--- START ---

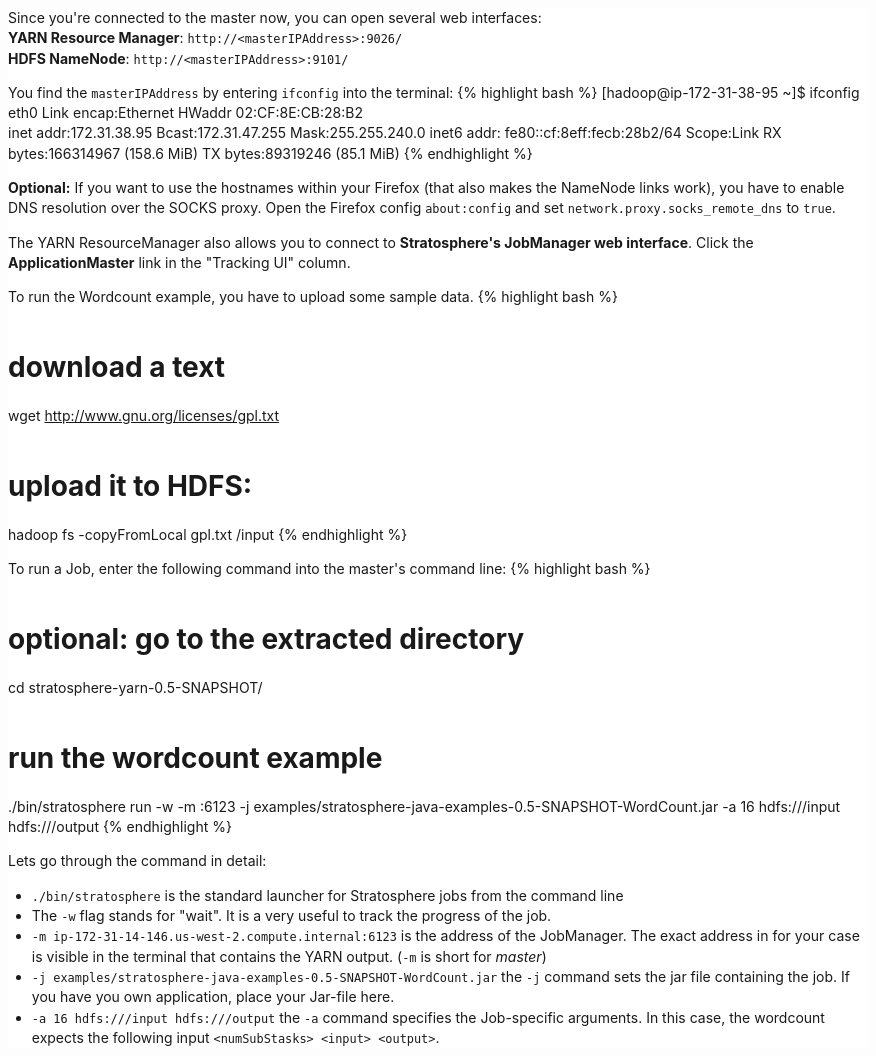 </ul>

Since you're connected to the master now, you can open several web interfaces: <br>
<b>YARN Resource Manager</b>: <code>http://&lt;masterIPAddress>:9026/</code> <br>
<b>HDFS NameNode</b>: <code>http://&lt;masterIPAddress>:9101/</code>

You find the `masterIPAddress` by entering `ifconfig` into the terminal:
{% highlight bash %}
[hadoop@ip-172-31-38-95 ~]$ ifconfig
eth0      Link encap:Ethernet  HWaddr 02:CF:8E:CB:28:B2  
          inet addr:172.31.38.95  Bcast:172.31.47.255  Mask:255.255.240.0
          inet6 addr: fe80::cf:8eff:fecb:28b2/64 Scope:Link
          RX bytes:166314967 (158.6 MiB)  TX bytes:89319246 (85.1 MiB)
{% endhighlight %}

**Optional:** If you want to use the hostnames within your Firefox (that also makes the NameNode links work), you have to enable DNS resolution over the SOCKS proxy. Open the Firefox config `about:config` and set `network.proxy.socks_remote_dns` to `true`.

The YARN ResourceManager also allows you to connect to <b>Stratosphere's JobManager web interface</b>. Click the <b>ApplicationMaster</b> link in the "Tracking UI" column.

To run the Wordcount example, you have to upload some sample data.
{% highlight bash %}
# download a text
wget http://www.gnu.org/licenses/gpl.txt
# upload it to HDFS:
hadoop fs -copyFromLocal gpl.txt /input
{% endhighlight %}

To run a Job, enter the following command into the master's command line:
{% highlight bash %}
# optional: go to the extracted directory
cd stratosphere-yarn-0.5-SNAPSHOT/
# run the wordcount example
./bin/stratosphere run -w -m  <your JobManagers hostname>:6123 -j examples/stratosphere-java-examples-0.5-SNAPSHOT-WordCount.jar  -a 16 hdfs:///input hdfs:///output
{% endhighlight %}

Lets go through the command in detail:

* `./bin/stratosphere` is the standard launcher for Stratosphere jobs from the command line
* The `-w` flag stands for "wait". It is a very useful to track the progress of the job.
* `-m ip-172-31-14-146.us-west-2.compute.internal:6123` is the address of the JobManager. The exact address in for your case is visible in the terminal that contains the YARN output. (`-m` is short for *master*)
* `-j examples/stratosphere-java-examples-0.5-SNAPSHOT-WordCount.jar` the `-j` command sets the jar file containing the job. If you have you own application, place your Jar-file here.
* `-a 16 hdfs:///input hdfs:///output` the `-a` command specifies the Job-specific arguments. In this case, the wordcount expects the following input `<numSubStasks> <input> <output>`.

--- END ---
--- START ---

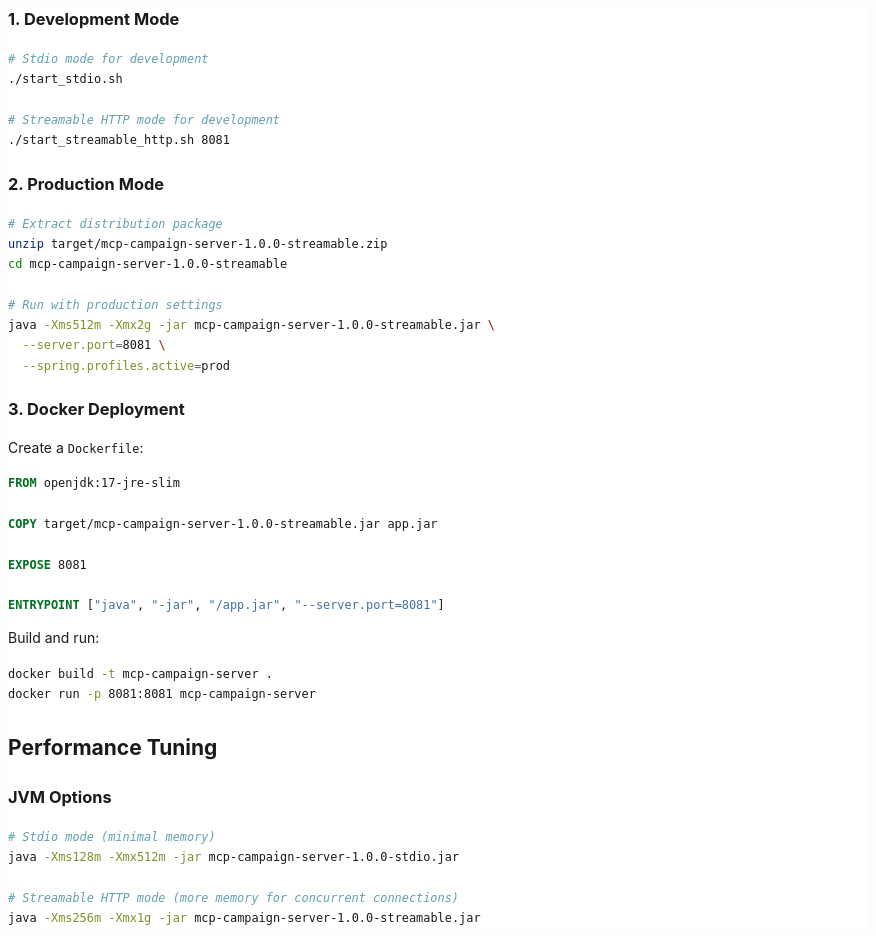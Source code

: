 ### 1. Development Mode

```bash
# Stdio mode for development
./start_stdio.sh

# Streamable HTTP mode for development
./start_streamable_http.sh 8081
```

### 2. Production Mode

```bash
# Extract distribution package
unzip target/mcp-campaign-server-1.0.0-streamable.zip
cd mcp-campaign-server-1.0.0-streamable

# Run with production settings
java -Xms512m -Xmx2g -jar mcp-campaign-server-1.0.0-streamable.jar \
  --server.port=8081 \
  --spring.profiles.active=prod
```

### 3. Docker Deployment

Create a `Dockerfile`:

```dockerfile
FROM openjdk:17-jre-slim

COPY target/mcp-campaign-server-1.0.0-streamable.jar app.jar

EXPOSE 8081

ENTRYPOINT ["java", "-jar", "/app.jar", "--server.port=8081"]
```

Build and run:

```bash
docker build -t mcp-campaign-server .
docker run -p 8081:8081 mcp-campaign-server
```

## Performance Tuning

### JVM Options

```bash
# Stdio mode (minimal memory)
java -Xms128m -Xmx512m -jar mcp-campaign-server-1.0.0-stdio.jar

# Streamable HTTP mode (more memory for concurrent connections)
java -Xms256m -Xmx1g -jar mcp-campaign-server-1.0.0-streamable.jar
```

--- END ---
--- START ---

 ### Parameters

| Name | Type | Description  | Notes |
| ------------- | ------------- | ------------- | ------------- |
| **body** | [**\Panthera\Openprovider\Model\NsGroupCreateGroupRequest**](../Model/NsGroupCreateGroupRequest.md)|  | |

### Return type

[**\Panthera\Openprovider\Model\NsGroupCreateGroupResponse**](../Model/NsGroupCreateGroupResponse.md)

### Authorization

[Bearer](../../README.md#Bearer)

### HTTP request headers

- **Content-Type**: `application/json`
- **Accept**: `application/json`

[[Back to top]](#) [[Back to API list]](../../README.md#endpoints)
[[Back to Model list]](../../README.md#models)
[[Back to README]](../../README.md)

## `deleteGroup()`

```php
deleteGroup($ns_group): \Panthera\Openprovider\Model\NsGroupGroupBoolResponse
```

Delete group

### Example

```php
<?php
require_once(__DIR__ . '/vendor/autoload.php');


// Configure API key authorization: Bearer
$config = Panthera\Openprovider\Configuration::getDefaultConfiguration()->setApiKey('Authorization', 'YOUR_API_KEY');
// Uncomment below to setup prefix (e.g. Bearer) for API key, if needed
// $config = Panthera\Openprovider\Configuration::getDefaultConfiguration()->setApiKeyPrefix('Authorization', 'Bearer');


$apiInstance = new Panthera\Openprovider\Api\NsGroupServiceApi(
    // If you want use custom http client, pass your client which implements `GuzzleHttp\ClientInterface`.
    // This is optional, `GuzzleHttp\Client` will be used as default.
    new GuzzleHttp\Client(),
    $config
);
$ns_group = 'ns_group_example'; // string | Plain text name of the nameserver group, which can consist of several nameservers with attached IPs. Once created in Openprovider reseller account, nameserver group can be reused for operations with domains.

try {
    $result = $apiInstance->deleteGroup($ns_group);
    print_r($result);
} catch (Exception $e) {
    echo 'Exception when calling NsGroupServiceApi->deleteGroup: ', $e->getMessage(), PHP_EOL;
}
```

--- END ---

◆ Work instructions: Retype exactly the lines of the data above that fall between the line with "# optional: go to the extracted directory" and the line with "command specifies the", inclusive, and add nothing.

◆ Response to the exercise:
# optional: go to the extracted directory
cd stratosphere-yarn-0.5-SNAPSHOT/
# run the wordcount example
./bin/stratosphere run -w -m  <your JobManagers hostname>:6123 -j examples/stratosphere-java-examples-0.5-SNAPSHOT-WordCount.jar  -a 16 hdfs:///input hdfs:///output
{% endhighlight %}

Lets go through the command in detail:

* `./bin/stratosphere` is the standard launcher for Stratosphere jobs from the command line
* The `-w` flag stands for "wait". It is a very useful to track the progress of the job.
* `-m ip-172-31-14-146.us-west-2.compute.internal:6123` is the address of the JobManager. The exact address in for your case is visible in the terminal that contains the YARN output. (`-m` is short for *master*)
* `-j examples/stratosphere-java-examples-0.5-SNAPSHOT-WordCount.jar` the `-j` command sets the jar file containing the job. If you have you own application, place your Jar-file here.
* `-a 16 hdfs:///input hdfs:///output` the `-a` command specifies the Job-specific arguments. In this case, the wordcount expects the following input `<numSubStasks> <input> <output>`.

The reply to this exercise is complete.